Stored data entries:
--*--
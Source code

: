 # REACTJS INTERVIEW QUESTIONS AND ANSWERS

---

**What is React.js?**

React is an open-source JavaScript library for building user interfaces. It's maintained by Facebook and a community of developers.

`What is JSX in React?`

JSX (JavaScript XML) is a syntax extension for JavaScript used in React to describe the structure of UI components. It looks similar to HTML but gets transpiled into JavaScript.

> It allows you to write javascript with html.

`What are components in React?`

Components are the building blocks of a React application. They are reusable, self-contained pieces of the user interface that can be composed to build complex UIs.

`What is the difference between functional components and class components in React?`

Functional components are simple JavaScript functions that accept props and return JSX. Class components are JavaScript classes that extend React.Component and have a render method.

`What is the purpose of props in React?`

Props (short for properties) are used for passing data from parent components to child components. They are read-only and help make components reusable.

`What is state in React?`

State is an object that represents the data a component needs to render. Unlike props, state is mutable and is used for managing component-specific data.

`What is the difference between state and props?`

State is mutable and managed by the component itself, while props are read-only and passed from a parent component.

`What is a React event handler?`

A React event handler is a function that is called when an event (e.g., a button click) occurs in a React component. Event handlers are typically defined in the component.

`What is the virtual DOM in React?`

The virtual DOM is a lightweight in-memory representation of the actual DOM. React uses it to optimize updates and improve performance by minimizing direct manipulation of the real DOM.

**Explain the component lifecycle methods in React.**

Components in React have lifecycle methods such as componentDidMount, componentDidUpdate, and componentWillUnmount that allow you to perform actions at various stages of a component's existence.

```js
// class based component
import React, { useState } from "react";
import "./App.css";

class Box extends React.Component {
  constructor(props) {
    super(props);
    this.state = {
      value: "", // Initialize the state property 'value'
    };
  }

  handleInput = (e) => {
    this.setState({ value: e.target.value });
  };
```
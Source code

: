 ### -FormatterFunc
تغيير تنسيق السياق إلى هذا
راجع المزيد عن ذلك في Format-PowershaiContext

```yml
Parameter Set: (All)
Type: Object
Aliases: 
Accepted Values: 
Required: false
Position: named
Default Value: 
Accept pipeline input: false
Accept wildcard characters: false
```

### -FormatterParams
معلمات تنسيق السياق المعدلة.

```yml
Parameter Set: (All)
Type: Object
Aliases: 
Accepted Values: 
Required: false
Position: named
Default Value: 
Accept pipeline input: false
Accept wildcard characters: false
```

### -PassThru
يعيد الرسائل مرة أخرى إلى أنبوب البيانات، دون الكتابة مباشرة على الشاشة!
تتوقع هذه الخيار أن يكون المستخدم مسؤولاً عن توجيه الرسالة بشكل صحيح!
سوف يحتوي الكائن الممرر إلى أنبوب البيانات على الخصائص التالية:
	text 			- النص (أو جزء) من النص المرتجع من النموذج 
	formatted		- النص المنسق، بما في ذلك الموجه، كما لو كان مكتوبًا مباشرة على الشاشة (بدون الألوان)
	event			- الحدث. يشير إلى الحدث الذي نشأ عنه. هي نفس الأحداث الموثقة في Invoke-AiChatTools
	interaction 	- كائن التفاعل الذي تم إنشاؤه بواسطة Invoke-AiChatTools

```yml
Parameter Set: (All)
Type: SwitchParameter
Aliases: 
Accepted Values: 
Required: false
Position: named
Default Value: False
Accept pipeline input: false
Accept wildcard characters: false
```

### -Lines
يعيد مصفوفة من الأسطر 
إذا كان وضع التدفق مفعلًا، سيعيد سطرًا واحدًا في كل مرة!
--*--
EXERCISE REQUIREMENTS:
Copy every line of the entries in which "read" can be found.

ANSWER:
Props (short for properties) are used for passing data from parent components to child components. They are read-only and help make components reusable.
State is mutable and managed by the component itself, while props are read-only and passed from a parent component.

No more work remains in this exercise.